Brother-in-law of CEO fired for violations of business ethics policy.
The brother-in-law of Tile Shop Holdings CEO Robert Rucker has been fired for “multiple violations’’ of the public company’s “business-ethics policy,” the company said in a press release late Monday.
The brother-in-law, Fumitake Nishi, the owner of a Chinese export-promotion firm called Beijing Pingxiu, also netted $1.1 million in illicit “consulting fees” from Chinese manufacturers who sell to Tile Shop, according to the results of an investigation conducted by the Minneapolis law firm Dorsey & Whitney and a major accounting firm.
Violations also involved the hiding of an acquisition of a Chinese vendor that sold millions of dollars worth of product to Tile Shop between 2011 and 2013, the company said.

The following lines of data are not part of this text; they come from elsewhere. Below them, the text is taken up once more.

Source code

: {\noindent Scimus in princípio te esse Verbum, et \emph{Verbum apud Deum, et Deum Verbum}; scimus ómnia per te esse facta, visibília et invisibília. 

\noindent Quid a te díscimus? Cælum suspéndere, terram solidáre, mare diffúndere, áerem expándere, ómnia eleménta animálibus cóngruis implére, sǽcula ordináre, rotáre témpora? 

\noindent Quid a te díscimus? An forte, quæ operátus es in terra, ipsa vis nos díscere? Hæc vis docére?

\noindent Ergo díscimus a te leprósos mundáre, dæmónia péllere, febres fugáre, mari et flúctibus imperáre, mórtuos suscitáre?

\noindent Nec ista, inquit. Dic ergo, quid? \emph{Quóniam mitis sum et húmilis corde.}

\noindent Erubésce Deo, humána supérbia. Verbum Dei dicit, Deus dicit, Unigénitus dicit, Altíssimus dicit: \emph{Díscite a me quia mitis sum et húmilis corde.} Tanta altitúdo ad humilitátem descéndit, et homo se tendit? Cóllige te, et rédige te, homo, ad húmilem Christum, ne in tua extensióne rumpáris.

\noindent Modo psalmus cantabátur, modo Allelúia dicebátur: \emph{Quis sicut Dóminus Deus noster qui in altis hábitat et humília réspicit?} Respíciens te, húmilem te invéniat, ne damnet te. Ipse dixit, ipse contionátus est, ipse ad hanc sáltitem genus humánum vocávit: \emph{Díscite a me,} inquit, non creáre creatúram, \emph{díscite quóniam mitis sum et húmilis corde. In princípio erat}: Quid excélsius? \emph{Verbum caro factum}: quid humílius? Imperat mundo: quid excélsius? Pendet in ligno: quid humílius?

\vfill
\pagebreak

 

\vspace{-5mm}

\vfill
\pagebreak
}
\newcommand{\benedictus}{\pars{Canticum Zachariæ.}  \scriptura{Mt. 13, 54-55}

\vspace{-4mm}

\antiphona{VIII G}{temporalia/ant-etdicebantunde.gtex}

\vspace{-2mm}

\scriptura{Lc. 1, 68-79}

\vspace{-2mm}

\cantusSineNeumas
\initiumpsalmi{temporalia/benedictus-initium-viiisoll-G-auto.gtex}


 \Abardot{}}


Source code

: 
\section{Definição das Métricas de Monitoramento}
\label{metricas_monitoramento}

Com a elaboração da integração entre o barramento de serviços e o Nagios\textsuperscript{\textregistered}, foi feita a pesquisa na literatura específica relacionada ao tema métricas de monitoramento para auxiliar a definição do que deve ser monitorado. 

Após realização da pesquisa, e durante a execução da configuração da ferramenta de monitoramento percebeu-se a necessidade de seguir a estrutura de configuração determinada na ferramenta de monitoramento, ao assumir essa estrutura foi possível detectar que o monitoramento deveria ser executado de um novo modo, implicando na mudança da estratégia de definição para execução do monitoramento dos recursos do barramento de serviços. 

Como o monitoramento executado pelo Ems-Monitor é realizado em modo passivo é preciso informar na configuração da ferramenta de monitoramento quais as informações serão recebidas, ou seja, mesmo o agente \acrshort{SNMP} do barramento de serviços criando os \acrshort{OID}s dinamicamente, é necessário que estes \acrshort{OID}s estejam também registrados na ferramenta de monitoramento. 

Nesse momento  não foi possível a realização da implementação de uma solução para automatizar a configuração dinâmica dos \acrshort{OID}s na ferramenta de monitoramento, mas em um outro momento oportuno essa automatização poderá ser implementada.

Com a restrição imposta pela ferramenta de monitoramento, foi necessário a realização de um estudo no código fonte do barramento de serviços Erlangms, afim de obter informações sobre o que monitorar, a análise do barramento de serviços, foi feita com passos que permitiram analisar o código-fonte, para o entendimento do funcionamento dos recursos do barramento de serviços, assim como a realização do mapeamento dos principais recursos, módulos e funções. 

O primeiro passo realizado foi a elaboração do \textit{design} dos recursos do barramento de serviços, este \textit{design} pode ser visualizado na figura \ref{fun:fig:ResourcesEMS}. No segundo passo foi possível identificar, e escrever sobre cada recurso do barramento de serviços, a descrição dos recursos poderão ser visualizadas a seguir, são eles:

The relationship between Nishi and Tile Shop first surfaced in a critical November report by Gotham City Research, an institutional short seller, which also raised questions about Tile Shop’s financial reporting. The value of the stock from about $21 to $13 on Nov. 14 after the report was released.
Tile Shop’s shares, which have rebounded somewhat, closed down more than 6 percent to $14.72 per share Monday, just ahead of release of the report after the market closed.
Tile Shop refuted Gotham’s claims that it was overstating the value of its inventory or understating the cost of goods imported from China.
CEO Rucker, in a prepared statement, said: “I am … extremely disappointed to learn of the nature and extent of the previously undisclosed relationships that Mr. Nishi maintained with our vendors. Our senior management team has had direct and pointed conversations with our vendors about this situation. We believe that by working together we will implement better practices to safeguard against any of these situations recurring in the future.
“The investigation took longer than we anticipated, but because of the diligence of the process, our company will be stronger in the future. We have reexamined our business practices and have initiated the implementation of new procedures to better manage and control our vendor relationships,’’ Rucker said.
Meanwhile, Tile Shop said that due to lower fourth quarter revenue and narrower operating margins, its adjusted operating earnings would be $53 million to $55 million instead of the $60 million that it forecast earlier in the year. That estimate is before the costs of the investigation that could total $1.5 million in the fourth quarter.
“While we are disappointed with our performance in the fourth quarter, we are still energized and excited about our long-term growth strategy,” Rucker said in the prepared statement.
“I’m starting to see a pattern here,” said Daniel Yu, director of research at Gotham City. “The company, as in November, confronted with bad news that Gotham pointed out, comes out with some confidence-inspiring statement for investors, and then in the fine print, they say they have uncovered some evidence that confirms what was in the Gotham report. They say everything is fine . . . and then there is more information that says otherwise. Maybe Mr. Nishi is the only bad apple and the company is the victim. I think it’s more likely he’s just being thrown under the bus. We need to see how this unravels.”
The effect on Tile Shop’s valuation won’t be known until trading in the Plymouth-based retailer of manufactured and natural stone tiles resumes on Tuesday. The company will release its 2013 financial results on Feb. 20.